→ **Provided information**
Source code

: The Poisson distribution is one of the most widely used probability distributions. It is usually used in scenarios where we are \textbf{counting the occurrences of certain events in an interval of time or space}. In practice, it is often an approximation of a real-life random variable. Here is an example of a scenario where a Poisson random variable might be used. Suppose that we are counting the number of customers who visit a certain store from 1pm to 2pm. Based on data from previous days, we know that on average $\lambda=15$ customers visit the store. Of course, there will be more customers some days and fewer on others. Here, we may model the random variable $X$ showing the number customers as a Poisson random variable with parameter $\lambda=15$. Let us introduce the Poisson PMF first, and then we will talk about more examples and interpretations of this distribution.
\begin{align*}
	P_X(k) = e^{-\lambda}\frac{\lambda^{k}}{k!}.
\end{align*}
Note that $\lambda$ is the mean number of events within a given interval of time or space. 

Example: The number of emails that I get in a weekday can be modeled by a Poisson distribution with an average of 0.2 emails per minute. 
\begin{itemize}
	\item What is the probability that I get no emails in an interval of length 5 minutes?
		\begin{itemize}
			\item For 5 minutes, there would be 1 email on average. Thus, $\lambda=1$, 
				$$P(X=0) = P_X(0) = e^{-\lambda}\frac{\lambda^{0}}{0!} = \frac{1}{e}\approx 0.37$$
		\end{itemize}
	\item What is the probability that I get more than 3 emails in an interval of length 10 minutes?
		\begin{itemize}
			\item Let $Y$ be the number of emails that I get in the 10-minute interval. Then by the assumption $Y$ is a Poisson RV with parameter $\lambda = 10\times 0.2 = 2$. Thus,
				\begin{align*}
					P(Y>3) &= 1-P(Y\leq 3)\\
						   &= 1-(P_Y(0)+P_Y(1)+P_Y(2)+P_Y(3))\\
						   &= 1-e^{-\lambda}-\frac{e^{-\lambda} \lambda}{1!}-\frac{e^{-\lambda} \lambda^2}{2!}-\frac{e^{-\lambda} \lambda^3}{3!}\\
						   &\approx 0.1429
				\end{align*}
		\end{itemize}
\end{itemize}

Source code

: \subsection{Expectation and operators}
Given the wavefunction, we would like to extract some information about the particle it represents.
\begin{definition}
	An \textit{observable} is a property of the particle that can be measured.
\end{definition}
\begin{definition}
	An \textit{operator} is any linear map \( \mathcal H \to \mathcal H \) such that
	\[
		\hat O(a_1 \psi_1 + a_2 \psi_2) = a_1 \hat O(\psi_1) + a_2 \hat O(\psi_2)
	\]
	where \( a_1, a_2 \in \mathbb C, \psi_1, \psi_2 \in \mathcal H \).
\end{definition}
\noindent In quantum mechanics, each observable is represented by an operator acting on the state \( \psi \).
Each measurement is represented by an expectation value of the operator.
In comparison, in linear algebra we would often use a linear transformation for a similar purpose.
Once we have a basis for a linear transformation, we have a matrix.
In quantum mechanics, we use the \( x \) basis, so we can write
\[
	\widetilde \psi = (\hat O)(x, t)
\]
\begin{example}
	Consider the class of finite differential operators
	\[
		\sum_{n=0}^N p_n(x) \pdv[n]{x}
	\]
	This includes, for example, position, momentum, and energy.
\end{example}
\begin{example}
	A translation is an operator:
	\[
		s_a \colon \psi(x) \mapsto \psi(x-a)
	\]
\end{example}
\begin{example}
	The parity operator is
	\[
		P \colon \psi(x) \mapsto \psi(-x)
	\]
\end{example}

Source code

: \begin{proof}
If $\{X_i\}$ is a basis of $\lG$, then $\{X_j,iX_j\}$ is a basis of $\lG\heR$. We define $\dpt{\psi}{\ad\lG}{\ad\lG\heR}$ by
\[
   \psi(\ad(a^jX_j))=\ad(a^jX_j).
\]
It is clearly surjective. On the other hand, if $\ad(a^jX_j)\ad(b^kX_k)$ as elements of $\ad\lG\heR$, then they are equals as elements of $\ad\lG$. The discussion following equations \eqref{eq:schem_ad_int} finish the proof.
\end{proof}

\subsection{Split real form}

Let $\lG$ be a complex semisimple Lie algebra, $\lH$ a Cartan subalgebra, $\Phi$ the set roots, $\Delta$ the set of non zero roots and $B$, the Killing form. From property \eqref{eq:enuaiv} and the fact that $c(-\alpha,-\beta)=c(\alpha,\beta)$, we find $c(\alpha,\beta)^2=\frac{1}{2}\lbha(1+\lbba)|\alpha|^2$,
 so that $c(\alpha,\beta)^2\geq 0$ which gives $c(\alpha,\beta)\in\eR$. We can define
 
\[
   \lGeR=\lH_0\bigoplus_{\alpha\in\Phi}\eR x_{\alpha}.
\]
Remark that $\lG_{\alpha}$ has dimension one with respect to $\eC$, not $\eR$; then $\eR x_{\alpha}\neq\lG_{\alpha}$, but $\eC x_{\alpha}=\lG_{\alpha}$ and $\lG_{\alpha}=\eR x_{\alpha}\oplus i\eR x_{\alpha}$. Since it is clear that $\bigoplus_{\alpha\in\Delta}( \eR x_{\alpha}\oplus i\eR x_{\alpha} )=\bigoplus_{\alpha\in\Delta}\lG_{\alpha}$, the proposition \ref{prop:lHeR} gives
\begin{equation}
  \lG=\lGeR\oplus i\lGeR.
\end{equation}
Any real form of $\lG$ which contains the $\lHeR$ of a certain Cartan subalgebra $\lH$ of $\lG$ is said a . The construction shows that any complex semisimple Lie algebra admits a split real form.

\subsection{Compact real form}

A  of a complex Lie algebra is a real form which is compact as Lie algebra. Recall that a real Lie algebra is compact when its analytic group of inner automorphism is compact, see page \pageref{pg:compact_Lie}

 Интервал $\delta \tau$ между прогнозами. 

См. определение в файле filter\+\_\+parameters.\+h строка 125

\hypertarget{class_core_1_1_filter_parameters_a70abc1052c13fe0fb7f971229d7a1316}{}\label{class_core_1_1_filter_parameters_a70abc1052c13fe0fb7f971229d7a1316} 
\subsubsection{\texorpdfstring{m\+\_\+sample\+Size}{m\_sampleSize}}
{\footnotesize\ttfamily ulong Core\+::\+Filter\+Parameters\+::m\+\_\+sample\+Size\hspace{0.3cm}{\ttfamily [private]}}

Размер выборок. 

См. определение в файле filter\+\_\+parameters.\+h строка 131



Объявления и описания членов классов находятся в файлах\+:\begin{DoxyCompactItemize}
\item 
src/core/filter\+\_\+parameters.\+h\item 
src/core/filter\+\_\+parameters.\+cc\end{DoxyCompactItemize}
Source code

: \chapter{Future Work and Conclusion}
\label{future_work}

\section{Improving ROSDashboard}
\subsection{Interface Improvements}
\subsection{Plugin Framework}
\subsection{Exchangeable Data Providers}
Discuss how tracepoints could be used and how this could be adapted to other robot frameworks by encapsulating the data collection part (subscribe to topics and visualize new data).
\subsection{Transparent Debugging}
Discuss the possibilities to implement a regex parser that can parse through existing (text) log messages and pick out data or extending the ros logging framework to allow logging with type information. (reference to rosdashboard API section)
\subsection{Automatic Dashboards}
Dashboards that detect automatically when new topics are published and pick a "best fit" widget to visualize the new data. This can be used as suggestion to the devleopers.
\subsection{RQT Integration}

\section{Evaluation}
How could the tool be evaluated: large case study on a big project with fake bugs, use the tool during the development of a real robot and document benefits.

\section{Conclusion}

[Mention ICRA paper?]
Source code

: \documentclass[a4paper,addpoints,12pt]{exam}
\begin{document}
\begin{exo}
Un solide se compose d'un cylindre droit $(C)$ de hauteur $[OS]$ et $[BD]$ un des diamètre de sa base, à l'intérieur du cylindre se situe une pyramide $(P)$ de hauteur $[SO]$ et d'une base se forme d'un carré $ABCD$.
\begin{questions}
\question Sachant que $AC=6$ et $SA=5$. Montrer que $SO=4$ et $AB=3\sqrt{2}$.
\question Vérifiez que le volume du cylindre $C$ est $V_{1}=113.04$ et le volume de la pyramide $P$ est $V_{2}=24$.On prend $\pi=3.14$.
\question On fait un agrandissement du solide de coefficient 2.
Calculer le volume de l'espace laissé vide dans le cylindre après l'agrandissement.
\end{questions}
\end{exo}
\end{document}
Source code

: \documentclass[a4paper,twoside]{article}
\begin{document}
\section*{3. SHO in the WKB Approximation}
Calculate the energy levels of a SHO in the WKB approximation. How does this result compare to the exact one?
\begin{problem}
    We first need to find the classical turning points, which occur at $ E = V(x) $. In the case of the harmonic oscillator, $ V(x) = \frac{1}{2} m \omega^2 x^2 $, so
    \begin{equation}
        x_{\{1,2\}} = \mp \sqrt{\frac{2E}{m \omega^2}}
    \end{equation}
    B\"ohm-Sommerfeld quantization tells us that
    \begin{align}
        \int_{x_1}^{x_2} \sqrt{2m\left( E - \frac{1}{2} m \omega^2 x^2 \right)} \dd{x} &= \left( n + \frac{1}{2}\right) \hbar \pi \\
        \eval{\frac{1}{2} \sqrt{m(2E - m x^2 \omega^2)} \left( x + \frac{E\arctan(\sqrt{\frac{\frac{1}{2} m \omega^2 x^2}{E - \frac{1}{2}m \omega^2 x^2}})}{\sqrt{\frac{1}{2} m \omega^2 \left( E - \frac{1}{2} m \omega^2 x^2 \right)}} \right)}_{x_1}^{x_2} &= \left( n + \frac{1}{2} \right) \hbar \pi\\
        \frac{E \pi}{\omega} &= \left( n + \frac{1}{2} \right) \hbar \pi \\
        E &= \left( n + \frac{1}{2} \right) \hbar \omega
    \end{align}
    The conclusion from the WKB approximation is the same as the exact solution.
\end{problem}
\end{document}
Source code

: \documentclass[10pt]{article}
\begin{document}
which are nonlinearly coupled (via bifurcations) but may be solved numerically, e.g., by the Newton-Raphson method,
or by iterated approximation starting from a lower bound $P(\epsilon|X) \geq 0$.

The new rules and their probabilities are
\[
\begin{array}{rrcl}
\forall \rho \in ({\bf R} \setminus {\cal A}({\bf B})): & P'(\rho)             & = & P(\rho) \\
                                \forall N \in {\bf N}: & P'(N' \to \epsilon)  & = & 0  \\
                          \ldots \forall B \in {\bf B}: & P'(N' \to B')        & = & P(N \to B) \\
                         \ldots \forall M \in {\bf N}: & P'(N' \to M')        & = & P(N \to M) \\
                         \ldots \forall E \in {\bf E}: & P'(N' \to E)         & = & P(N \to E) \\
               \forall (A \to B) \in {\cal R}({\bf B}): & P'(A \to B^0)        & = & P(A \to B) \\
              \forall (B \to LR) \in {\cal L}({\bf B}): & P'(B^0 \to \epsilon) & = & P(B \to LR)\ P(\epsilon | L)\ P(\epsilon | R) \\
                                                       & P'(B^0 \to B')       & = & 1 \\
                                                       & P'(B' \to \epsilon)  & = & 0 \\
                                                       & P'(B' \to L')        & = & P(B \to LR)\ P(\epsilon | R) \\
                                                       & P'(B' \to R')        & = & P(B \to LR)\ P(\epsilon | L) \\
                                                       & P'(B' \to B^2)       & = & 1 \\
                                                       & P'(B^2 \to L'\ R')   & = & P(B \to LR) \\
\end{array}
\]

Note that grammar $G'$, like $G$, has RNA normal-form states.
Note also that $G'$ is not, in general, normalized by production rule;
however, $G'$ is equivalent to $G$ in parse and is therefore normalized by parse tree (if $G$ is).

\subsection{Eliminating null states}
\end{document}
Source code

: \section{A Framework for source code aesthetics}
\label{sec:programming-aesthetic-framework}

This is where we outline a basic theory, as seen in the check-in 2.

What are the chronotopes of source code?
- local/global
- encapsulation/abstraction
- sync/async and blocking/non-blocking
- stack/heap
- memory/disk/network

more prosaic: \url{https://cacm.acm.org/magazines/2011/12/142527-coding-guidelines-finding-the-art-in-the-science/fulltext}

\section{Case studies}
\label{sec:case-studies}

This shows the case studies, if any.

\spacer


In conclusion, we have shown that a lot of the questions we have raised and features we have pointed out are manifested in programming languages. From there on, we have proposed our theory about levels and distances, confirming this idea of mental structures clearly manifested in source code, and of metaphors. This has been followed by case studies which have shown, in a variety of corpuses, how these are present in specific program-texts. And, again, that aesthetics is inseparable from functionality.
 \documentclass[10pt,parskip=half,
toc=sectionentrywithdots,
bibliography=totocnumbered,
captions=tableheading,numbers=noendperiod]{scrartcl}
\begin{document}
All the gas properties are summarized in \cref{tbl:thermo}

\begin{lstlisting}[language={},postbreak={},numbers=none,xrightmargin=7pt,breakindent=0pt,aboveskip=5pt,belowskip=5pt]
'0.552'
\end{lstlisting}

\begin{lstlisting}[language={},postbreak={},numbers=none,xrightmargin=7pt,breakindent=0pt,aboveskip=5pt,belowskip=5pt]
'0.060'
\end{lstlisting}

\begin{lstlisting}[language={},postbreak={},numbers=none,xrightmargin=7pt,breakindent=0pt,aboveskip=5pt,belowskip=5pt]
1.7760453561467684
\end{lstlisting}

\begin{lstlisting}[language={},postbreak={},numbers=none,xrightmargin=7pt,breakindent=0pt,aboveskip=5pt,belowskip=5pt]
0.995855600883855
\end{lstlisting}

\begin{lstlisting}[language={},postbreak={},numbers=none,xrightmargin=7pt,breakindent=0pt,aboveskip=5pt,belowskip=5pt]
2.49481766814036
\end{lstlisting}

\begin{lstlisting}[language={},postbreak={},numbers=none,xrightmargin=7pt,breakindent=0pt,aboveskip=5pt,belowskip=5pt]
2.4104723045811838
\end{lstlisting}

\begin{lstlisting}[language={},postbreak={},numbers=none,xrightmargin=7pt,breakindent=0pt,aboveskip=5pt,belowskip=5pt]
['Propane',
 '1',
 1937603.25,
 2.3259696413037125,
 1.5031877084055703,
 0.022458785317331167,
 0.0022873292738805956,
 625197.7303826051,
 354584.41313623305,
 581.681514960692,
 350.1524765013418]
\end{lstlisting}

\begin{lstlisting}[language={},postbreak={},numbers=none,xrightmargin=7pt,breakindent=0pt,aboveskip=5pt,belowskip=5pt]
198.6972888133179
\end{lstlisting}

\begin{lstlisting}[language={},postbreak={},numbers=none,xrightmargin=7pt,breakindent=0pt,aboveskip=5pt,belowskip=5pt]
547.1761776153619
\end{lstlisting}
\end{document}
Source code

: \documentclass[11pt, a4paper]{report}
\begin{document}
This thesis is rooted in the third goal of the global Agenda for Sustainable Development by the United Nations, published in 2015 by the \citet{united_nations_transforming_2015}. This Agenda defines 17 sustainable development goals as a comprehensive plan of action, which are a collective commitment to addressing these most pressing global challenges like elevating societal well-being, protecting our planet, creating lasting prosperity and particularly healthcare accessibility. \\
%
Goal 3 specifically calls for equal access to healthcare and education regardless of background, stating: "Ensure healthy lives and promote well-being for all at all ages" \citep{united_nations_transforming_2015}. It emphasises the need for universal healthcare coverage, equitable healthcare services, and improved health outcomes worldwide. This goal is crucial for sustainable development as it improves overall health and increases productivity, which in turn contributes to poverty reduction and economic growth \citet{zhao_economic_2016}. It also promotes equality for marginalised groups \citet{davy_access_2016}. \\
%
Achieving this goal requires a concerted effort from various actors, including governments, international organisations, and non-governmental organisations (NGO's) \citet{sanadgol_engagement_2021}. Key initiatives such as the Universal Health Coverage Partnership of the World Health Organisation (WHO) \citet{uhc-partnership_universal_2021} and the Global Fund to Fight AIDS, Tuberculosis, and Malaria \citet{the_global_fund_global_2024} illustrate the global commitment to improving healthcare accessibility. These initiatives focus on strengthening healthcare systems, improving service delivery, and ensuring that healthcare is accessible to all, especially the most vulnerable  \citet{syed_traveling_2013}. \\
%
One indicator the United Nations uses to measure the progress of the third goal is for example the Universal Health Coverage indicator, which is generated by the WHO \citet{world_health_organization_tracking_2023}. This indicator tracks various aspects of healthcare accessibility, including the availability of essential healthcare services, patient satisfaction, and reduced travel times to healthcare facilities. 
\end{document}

→ **Requirement**
The task calls for every line of the material that contains the string "being".

→ **Reply**
This thesis is rooted in the third goal of the global Agenda for Sustainable Development by the United Nations, published in 2015 by the \citet{united_nations_transforming_2015}. This Agenda defines 17 sustainable development goals as a comprehensive plan of action, which are a collective commitment to addressing these most pressing global challenges like elevating societal well-being, protecting our planet, creating lasting prosperity and particularly healthcare accessibility. \\
Goal 3 specifically calls for equal access to healthcare and education regardless of background, stating: "Ensure healthy lives and promote well-being for all at all ages" \citep{united_nations_transforming_2015}. It emphasises the need for universal healthcare coverage, equitable healthcare services, and improved health outcomes worldwide. This goal is crucial for sustainable development as it improves overall health and increases productivity, which in turn contributes to poverty reduction and economic growth \citet{zhao_economic_2016}. It also promotes equality for marginalised groups \citet{davy_access_2016}. \\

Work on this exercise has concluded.